Former Theranos CEO Elizabeth Holmes (center) and her counsel exit court on June 15, 2021. Holmes is scheduled to face trial for wire fraud and other charges later in the year.
The federal judge in former Theranos CEO Elizabeth Holmes’ fraud trial is considering whether to unseal details about her psychological evaluation as part of a media request to make public portions of her case.
Dow Jones & Co., publisher of The Wall Street Journal, filed a motion is asking the court to unseal documents in Holmes’ case. The Dow Jones attorneys said roughly 40% of the documents in Holmes’ case remain under seal.
“That is a very significant volume of material, as the court is painfully aware,” John Cline, an attorney for Holmes, said during hearing Tuesday. “And Ms.
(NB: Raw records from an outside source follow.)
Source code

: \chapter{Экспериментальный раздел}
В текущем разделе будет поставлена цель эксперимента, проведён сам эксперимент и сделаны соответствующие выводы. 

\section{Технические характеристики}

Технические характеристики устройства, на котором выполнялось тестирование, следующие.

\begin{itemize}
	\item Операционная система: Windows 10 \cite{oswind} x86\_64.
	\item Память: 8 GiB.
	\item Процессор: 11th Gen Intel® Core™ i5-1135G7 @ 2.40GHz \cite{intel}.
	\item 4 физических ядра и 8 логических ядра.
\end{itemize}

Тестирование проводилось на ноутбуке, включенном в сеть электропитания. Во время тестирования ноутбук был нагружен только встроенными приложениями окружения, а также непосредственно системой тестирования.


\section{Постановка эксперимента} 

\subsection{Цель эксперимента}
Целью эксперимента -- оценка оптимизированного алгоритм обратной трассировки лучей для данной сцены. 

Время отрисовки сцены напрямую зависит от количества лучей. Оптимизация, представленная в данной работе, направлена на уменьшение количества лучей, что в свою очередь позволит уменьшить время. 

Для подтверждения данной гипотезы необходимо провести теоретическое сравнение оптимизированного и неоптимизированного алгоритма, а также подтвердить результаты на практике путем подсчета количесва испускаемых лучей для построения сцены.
Holmes’ view is that probably at this point, a significant part of that can be unsealed, but not all.”
Federal prosecutors support the request to unseal portions of the case, stating that if Holmes plans to make a mental health defense, then they need to be prepared.
“The main thing we’re concerned with is continued sealing at the current level includes even the high level topics including Ms. Holmes’ rule 12.2 defense and that is hindering the government’s trial preparation,” Kelly Volkar, an assistant U.S. attorney, said, referring to a mental health defense. “The question is how far is the sealing going to go.”
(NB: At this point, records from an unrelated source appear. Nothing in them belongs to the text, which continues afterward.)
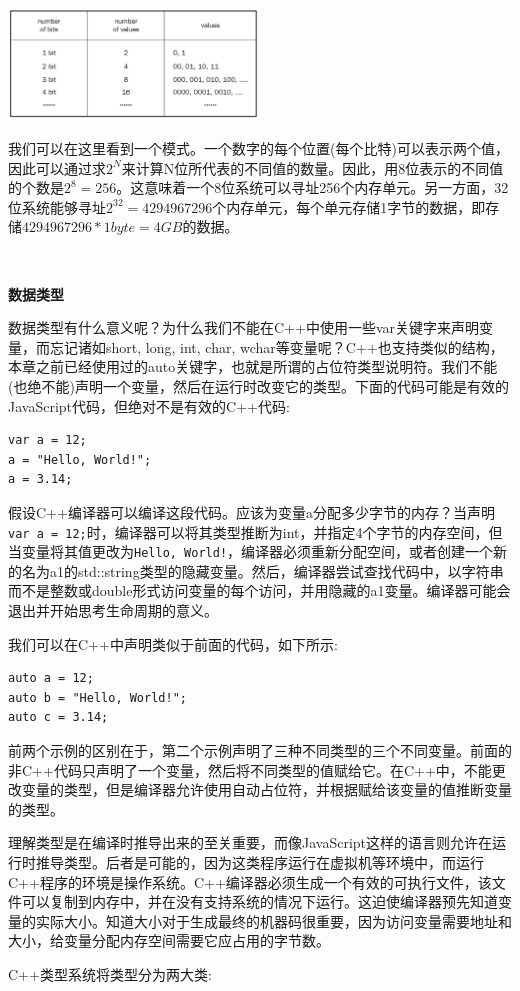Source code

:\begin{center}
	\includegraphics[width=0.5\textwidth]{content/Section-1/Chapter-2/8}
\end{center}

我们可以在这里看到一个模式。一个数字的每个位置(每个比特)可以表示两个值，因此可以通过求$2^N$来计算N位所代表的不同值的数量。因此，用8位表示的不同值的个数是$2^8 = 256$。这意味着一个8位系统可以寻址256个内存单元。另一方面，32位系统能够寻址$2^{32} = 4294967296$个内存单元，每个单元存储1字节的数据，即存储$4294967296 * 1byte= 4GB$的数据。

\noindent\textbf{}\ \par
\textbf{数据类型} \ \par
数据类型有什么意义呢？为什么我们不能在C++中使用一些var关键字来声明变量，而忘记诸如short, long, int, char, wchar等变量呢？C++也支持类似的结构，本章之前已经使用过的auto关键字，也就是所谓的占位符类型说明符。我们不能(也绝不能)声明一个变量，然后在运行时改变它的类型。下面的代码可能是有效的JavaScript代码，但绝对不是有效的C++代码: \par

\begin{lstlisting}[caption={}]
var a = 12;
a = "Hello, World!";
a = 3.14;
\end{lstlisting}

假设C++编译器可以编译这段代码。应该为变量a分配多少字节的内存？当声明\texttt{var a = 12;}时，编译器可以将其类型推断为int，并指定4个字节的内存空间，但当变量将其值更改为\texttt{Hello, World!}，编译器必须重新分配空间，或者创建一个新的名为a1的std::string类型的隐藏变量。然后，编译器尝试查找代码中，以字符串而不是整数或double形式访问变量的每个访问，并用隐藏的a1变量。编译器可能会退出并开始思考生命周期的意义。 \par
我们可以在C++中声明类似于前面的代码，如下所示: \par

\begin{lstlisting}[caption={}]
auto a = 12;
auto b = "Hello, World!";
auto c = 3.14;
\end{lstlisting}

前两个示例的区别在于，第二个示例声明了三种不同类型的三个不同变量。前面的非C++代码只声明了一个变量，然后将不同类型的值赋给它。在C++中，不能更改变量的类型，但是编译器允许使用自动占位符，并根据赋给该变量的值推断变量的类型。\par
理解类型是在编译时推导出来的至关重要，而像JavaScript这样的语言则允许在运行时推导类型。后者是可能的，因为这类程序运行在虚拟机等环境中，而运行C++程序的环境是操作系统。C++编译器必须生成一个有效的可执行文件，该文件可以复制到内存中，并在没有支持系统的情况下运行。这迫使编译器预先知道变量的实际大小。知道大小对于生成最终的机器码很重要，因为访问变量需要地址和大小，给变量分配内存空间需要它应占用的字节数。 \par
C++类型系统将类型分为两大类: \par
Prosecutors had a psychological expert evaluate Holmes after her defense attorneys revealed they plan to call on a clinical psychologist to testify about a “mental disease or defect” bearing on the issue of guilt.
Another set of documents that may be unsealed is why Judge Edward Davila severed the trials of Holmes and her co-defendant Ramesh “Sunny” Balwani. Balwani was her business partner and served as COO at Theranos. The pair had a romantic relationship but never revealed it to their investors.
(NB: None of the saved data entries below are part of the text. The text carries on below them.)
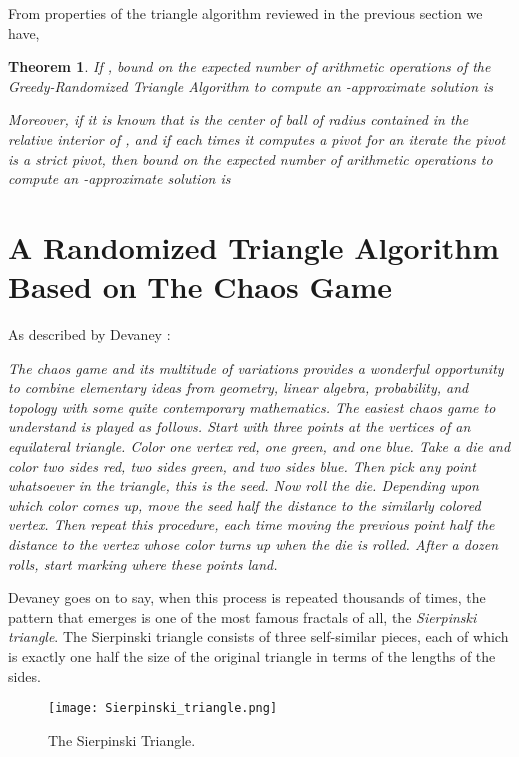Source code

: \documentclass{article}
\newtheorem{thm}{Theorem}
\theoremstyle{definition}
\begin{document}
From properties of the triangle algorithm  reviewed  in the previous section we have,

\begin{thm} If , bound on the expected number of arithmetic operations of the Greedy-Randomized Triangle Algorithm to compute an -approximate solution is

Moreover, if it is known that  is the center of ball of radius  contained in the relative interior of , and if each times it computes a pivot for an iterate the pivot is a strict pivot, then bound on the expected number of arithmetic operations to compute an -approximate solution is

\end{thm}

\section{A Randomized Triangle Algorithm Based on The Chaos Game} \label{sec4}

As described by Devaney \cite{Devaney2004}:

{\it The {\it chaos game} and its multitude of variations provides a wonderful opportunity to combine elementary ideas from geometry, linear algebra, probability, and topology with some quite contemporary mathematics. The easiest chaos game to understand is played as follows. Start with three points at the vertices of an equilateral triangle. Color one vertex red, one green, and one blue. Take a die and color two sides red, two sides green, and two sides blue. Then pick any point whatsoever in the triangle, this is the seed. Now roll the die. Depending upon which color comes up, move the seed half the distance to the similarly colored vertex. Then repeat this procedure, each time moving the previous point half the distance to the vertex whose color turns up when the die is rolled. After a dozen rolls, start marking where these points land.}

Devaney goes on to say, when this process is  repeated  thousands of times, the pattern that emerges is one of the most famous fractals of all, the {\it Sierpinski triangle}. The Sierpinski triangle consists of three self-similar pieces, each of which is exactly one half the size of the original triangle in terms of the lengths of the sides.

\begin{figure}[h!]
\centering
\texttt{[image: Sierpinski\_triangle.png]}
\caption{The Sierpinski Triangle.} \label{Sier}
\end{figure}
\end{document}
Holmes and Balwani’s relationship reportedly ended around the same time he left Theranos.
“I’ll reiterate that Mr. Balwani has never asked that any part of these trial dockets be filed under seal,” Jeffrey Coopersmith, an attorney for Balwani, said. “Dow Jones has had notice of sealed filings for a year and a half. They’re filing this now. I think we understand why, they like to sell newspapers. It’s on the eve of Ms. Holmes’ trial.”
Holmes and Balwani both face a dozen criminal wire fraud and conspiracy to commit wire fraud charges. Prosecutors say the two misled patients, doctors and investors about Theranos’ blood testing technology. Both have pleaded not guilty.
In an interview with CNBC in July, the former Wall Street Journal reporter who broke the Theranos scandal, John Carreyrou, said Holmes’ defense strategy may be to blame her ex-boyfriend.
“A large part of her defense now looks to be blaming Sunny and basically saying to the jury that Sunny held her in his psychological grip,” Carreyrou said. “Her defense plans on making the case that he was the older boyfriend, 19 years older who was really the puppeteer here, and she was the puppet. And obviously they’re going to trot out a psychologist to help make that case.”
Davila ordered lawyers for Holmes and Balwani to sort through what documents may be unsealed and redacted by the end of the week.